• [WHAT IS BEING ASKED] Lines from the line with "- Added .env" to the line with "- NotFound pages" in the entries below, and only those, must be output exactly, with both ends included.

• [EXCERPTED RECORDS]
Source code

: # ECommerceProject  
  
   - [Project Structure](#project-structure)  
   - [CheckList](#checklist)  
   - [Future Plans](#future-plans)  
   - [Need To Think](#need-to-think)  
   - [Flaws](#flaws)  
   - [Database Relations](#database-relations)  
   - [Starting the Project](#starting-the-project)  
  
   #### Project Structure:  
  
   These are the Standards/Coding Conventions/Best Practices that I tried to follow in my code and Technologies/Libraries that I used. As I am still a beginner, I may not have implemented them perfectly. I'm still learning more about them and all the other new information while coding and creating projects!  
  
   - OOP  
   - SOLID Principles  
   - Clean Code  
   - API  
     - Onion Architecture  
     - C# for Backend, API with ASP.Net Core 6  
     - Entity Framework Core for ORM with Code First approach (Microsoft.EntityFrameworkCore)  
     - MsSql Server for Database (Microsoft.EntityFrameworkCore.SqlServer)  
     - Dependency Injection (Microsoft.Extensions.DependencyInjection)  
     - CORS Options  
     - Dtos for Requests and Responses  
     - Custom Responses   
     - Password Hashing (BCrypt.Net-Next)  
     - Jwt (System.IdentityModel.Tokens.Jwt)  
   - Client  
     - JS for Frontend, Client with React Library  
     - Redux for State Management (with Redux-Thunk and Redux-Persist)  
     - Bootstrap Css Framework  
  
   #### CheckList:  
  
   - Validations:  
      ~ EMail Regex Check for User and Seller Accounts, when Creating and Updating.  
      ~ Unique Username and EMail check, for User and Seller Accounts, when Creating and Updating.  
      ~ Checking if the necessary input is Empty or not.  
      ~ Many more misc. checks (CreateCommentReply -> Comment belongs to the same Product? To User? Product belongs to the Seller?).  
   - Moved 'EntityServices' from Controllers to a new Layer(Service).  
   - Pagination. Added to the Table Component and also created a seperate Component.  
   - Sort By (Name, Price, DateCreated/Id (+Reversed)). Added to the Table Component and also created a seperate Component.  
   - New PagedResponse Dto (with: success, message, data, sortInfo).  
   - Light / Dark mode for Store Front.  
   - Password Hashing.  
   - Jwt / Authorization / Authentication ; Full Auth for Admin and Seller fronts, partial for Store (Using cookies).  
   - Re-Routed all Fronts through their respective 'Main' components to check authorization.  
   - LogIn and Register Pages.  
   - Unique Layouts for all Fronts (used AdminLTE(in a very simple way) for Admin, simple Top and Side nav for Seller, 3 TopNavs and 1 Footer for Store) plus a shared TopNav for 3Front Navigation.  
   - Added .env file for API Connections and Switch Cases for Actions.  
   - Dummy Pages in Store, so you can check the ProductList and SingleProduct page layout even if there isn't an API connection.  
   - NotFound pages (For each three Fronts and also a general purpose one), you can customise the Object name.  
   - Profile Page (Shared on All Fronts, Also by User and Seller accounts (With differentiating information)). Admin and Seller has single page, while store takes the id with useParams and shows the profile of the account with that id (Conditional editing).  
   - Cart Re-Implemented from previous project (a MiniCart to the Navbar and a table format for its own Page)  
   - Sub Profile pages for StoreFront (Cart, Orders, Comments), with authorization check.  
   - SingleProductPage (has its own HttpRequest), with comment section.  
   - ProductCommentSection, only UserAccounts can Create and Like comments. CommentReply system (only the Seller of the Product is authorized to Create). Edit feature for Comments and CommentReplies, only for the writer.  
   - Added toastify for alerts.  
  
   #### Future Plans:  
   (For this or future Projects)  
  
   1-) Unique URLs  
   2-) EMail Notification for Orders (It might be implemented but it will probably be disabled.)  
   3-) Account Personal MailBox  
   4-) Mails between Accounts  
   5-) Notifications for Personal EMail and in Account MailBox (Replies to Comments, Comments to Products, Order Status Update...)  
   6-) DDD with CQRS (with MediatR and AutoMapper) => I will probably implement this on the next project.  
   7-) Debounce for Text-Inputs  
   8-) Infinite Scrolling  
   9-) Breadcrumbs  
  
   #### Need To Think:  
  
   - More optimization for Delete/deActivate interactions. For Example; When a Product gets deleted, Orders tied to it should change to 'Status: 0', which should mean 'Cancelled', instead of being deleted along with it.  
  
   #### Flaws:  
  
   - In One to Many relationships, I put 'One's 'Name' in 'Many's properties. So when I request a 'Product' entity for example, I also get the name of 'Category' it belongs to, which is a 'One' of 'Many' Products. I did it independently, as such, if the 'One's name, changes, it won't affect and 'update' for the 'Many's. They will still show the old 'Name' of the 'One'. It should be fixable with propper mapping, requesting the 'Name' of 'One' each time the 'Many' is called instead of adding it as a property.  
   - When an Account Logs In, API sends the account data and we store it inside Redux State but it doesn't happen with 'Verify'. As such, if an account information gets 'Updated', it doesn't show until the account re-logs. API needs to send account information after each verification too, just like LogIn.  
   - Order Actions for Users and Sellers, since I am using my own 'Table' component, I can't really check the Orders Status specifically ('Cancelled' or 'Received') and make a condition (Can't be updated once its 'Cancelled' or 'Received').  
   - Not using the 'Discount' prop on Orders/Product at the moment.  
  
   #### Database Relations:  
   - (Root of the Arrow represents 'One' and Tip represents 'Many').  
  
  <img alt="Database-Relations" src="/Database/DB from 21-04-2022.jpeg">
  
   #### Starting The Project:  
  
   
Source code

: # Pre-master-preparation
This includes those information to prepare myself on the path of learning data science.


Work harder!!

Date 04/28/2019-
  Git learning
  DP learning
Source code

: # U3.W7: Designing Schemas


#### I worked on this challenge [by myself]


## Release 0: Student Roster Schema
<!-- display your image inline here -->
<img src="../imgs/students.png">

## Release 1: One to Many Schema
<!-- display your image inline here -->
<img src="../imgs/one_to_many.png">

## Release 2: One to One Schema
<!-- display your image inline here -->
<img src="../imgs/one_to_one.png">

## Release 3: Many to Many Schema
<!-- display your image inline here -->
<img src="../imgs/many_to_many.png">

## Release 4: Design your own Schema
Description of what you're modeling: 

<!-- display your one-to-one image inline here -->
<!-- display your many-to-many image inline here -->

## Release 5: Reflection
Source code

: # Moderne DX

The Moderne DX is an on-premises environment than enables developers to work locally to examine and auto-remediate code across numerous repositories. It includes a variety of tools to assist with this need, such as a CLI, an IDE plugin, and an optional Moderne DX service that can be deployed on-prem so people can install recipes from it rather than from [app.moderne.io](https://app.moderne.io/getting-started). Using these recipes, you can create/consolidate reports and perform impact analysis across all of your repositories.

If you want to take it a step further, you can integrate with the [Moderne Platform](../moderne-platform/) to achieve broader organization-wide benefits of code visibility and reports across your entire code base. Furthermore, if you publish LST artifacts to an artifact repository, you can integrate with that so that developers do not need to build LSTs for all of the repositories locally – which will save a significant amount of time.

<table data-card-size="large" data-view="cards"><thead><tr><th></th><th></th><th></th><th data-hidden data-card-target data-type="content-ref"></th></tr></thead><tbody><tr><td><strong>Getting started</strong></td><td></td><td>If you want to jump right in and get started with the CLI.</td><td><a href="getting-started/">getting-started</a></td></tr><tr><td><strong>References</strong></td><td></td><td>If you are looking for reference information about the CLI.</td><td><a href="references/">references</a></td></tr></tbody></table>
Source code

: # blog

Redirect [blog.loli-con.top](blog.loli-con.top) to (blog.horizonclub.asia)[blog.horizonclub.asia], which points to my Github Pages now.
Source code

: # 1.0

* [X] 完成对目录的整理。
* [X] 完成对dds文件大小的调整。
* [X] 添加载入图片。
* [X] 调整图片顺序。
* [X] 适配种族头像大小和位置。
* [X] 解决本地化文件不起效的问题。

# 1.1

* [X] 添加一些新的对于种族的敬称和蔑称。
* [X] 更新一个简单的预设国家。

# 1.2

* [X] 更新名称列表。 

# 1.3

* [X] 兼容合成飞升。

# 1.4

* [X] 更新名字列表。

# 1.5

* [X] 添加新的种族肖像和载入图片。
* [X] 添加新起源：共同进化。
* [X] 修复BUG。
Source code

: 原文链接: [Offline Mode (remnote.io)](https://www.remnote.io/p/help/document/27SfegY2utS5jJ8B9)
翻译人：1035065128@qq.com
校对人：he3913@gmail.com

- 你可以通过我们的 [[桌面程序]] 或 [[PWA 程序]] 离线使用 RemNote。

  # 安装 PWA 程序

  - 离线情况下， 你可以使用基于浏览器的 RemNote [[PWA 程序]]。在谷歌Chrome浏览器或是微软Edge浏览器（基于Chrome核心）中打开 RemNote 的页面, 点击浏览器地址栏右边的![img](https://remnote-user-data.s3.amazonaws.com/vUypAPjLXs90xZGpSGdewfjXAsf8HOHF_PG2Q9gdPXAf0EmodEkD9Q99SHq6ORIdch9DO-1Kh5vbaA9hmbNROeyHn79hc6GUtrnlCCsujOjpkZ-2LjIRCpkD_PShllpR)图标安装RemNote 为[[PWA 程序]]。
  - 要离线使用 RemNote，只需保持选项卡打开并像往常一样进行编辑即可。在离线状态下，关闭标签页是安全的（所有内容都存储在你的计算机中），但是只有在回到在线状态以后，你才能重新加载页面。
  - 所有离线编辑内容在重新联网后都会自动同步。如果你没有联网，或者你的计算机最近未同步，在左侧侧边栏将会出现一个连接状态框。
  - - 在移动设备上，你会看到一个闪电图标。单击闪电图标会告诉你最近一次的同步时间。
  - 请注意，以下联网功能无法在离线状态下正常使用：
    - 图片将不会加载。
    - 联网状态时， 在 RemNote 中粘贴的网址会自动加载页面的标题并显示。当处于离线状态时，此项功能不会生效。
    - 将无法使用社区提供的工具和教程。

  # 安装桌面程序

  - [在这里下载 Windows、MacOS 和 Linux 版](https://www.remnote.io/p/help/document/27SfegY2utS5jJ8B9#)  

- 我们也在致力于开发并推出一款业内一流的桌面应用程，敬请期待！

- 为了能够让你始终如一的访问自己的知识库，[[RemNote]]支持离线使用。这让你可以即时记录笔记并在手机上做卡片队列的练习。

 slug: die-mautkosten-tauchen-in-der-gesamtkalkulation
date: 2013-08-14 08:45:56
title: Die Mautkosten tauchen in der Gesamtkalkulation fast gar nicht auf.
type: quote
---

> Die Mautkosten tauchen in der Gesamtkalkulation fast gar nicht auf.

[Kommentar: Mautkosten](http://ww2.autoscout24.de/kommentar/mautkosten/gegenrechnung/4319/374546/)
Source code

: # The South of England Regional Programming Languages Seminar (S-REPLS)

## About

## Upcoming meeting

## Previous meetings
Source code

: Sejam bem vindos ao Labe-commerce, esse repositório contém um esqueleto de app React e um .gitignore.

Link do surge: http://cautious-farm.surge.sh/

• [SOLUTION]
   - Added .env file for API Connections and Switch Cases for Actions.  
   - Dummy Pages in Store, so you can check the ProductList and SingleProduct page layout even if there isn't an API connection.  
   - NotFound pages (For each three Fronts and also a general purpose one), you can customise the Object name.  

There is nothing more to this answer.